Women all over the country are touched and start writing to Sam. Annie Reed (Ryan), is a Baltimore Sun reporter who is engaged to Walter (Bill Pullman) but feels there is something missing in their relationship. She writes a letter to Sam on impulse, suggesting they meet on top of the Empire State Building on Valentine's Day. She doesn't mail it, but her editor Becky does, sending Annie to Seattle on assignment to do a story on the radio show.
The story then revolves around them not meeting before they eventually and quite predictably meet. Much of the movie is inspired by ‘An Affair to Remember’, a movie starring Cary Grant. References to it are everywhere, from the use of its theme song and clips and it being a security guard's wife's favourite movie to Tom Hanks' character commenting on it.
The movie largely rests on the shoulders of the two very likable leads, who share a wonderful chemistry together.
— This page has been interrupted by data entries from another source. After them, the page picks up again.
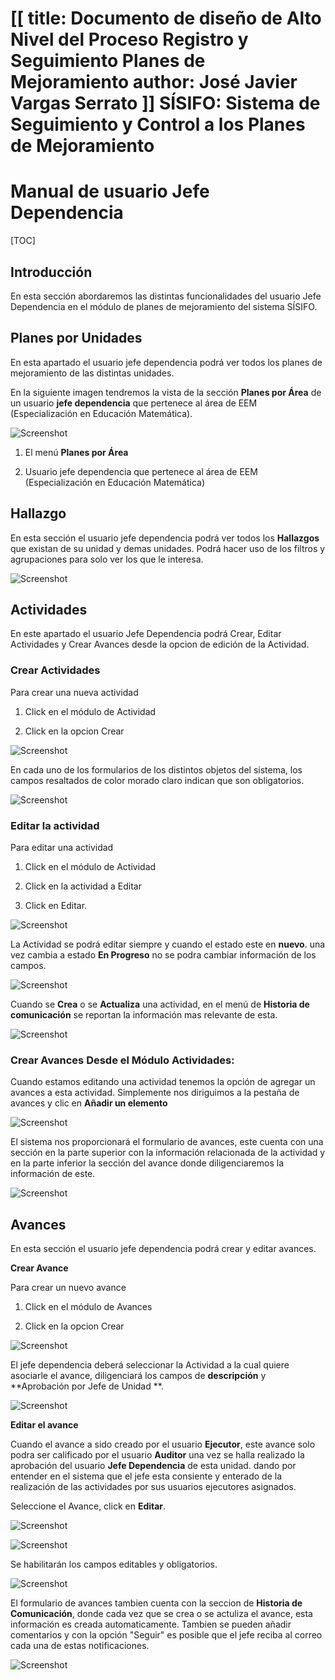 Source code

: [[
title: Documento de diseño de Alto Nivel del Proceso Registro y Seguimiento Planes de Mejoramiento
author: José Javier Vargas Serrato
]]
SÍSIFO: Sistema de Seguimiento y Control a los Planes de Mejoramiento
===================================================================

Manual de usuario Jefe Dependencia
============================

[TOC]

Introducción
--------------------------------
En esta sección abordaremos las distintas funcionalidades del usuario Jefe Dependencia en el módulo de planes de mejoramiento del sistema SÍSIFO.

## Planes por Unidades
En esta apartado el usuario jefe dependencia podrá ver todos los planes de mejoramiento de las distintas unidades.

En la siguiente imagen tendremos la vista de la sección **Planes por Área** de  un usuario **jefe dependencia** que pertenece al área de EEM (Especialización en Educación Matemática).

![Screenshot](../img/Selection_002_actual.png)

1. El menú **Planes por Área**

2. Usuario jefe dependencia que pertenece al área de EEM (Especialización en Educación Matemática)


## Hallazgo
 En esta sección el usuario jefe dependencia podrá ver todos los **Hallazgos** que existan de su unidad y demas unidades. Podrá hacer uso de los filtros y agrupaciones para solo ver los que le interesa.

![Screenshot](../img/Selection_004_actual.png)

## Actividades
En este apartado el usuario Jefe Dependencia podrá Crear, Editar Actividades y Crear Avances desde la opcion de edición de la Actividad.

### Crear Actividades

Para crear una nueva actividad

1. Click en el módulo de Actividad

2. Click en la opcion Crear

![Screenshot](../img/crear_accion_jefe.png)

En cada uno de los formularios de los distintos objetos del sistema, los campos resaltados de color morado claro indican que son obligatorios.

![Screenshot](../img/2_crear_accion_jefe.png)

### Editar la actividad

Para editar una actividad

1. Click en el módulo de Actividad

2. Click en la actividad a Editar

3. Click en Editar.
	
![Screenshot](../img/editar_accion_jefe.png)

La Actividad se podrá editar siempre y cuando el estado este en **nuevo**. una vez cambia a estado **En Progreso** no se podra cambiar información de los campos.

![Screenshot](../img/2_editar_accion_jefe.png)

Cuando se **Crea** o se **Actualiza** una actividad, en el menú de **Historia de comunicación** se reportan la información mas relevante de esta.

![Screenshot](../img/5_editar_accion_jefe.png)

### Crear Avances Desde el Módulo Actividades:

Cuando estamos editando una actividad tenemos la opción de agregar un avances a esta actividad. Simplemente nos diriguimos a la pestaña de avances y clic en **Añadir un elemento**

![Screenshot](../img/3_editar_accion_jefe.png)

El sistema nos proporcionará el formulario de avances, este cuenta con una sección en la parte superior con la información relacionada de la actividad y en la parte inferior la sección del avance donde diligenciaremos la información de este.

![Screenshot](../img/4_editar_accion_jefe_añadir_elemento.png)


## Avances

En esta sección el usuario jefe dependencia podrá crear y editar avances.

**Crear Avance**

Para crear un nuevo avance

1. Click en el módulo de Avances

2. Click en la opcion Crear

![Screenshot](../img/crear_avances_jefe.png)

El jefe dependencia deberá seleccionar la Actividad a la cual quiere asociarle el avance, diligenciará los campos  de **descripción** y **Aprobación por Jefe de Unidad **.

![Screenshot](../img/2_crear_avances_jefe.png)

**Editar el avance**

Cuando el avance a sido creado por el usuario **Ejecutor**, este avance solo podra ser calificado por el usuario **Auditor** una vez se halla realizado la aprobación del usuario **Jefe Dependencia** de esta unidad. dando por entender en el sistema que el jefe esta consiente y enterado de la realización de las actividades por sus usuarios ejecutores asignados.

Seleccione el Avance, click en **Editar**.

![Screenshot](../img/editar_avance_jefe.png)

![Screenshot](../img/2_editar_avance_jefe.png)

Se habilitarán los campos editables y obligatorios.

![Screenshot](../img/3_editar_avance_jefe.png)

El formulario de avances tambien cuenta con la seccion de **Historia de Comunicación**, donde cada vez que se crea o se actuliza el avance, esta información es creada automaticamente. Tambien se pueden añadir comentarios y con la opción "Seguir" es posible que el jefe reciba al correo cada una de estas notificaciones.

![Screenshot](../img/4_editar_avance_jefe.png)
The two of them would reunite again in...
‘You've Got Mail’ (Director, Writer, Producer) (1998)
Just like ‘Sleepless In Seattle’, ‘You've Got Mail’ is also inspired by another film. In this case, it's the 1940 film by Ernst Lubitsch, ‘The Shop Around the Corner’.
Updated to the modern age with email, the film essentially remains the same conceptually; two people corresponding and falling in love through e-mail without realizing that they can't stand each other in real life. Hanks plays Joe Fox, owner of Fox Books, a mega-chain book store while Meg Ryan is his indie counterpart, the owner of the book shop her mom used to run, “The Shop Around The Corner.” The movie is also Ephron's love letter to the Upper West Side of New York, showcasing the tightly knit community the area is renowned for.
An enjoyable movie that (once again) works so well because of the leads and also of the simple but charming concept, the film also features Nora Ephron boldly embracing the use of technology as a subject in a rom-com, something she would do again in...
‘Julie & Julia’ (Director, Writer, Producer) (2009)
Starring Meryl Streep as celebrity TV chef Julia Child, this culinary dramedy juxtaposes the life of Child during the early stages of her culinary career during the 1950s with the life of ordinary New Yorker Julie Powell (Amy Adams) in 2002.
Struggling writer Julie has a pretty crappy job answering phone calls, so she decides to do something she thoroughly enjoys and challenges herself to cook every recipe in the Child’s book ‘Mastering the Art of French Cooking’ within a year.
That's 524 recipes in 365 days; so she starts documenting her progress on her blog, “The Julie/Julia Project”, which would eventually get published in the form of two books.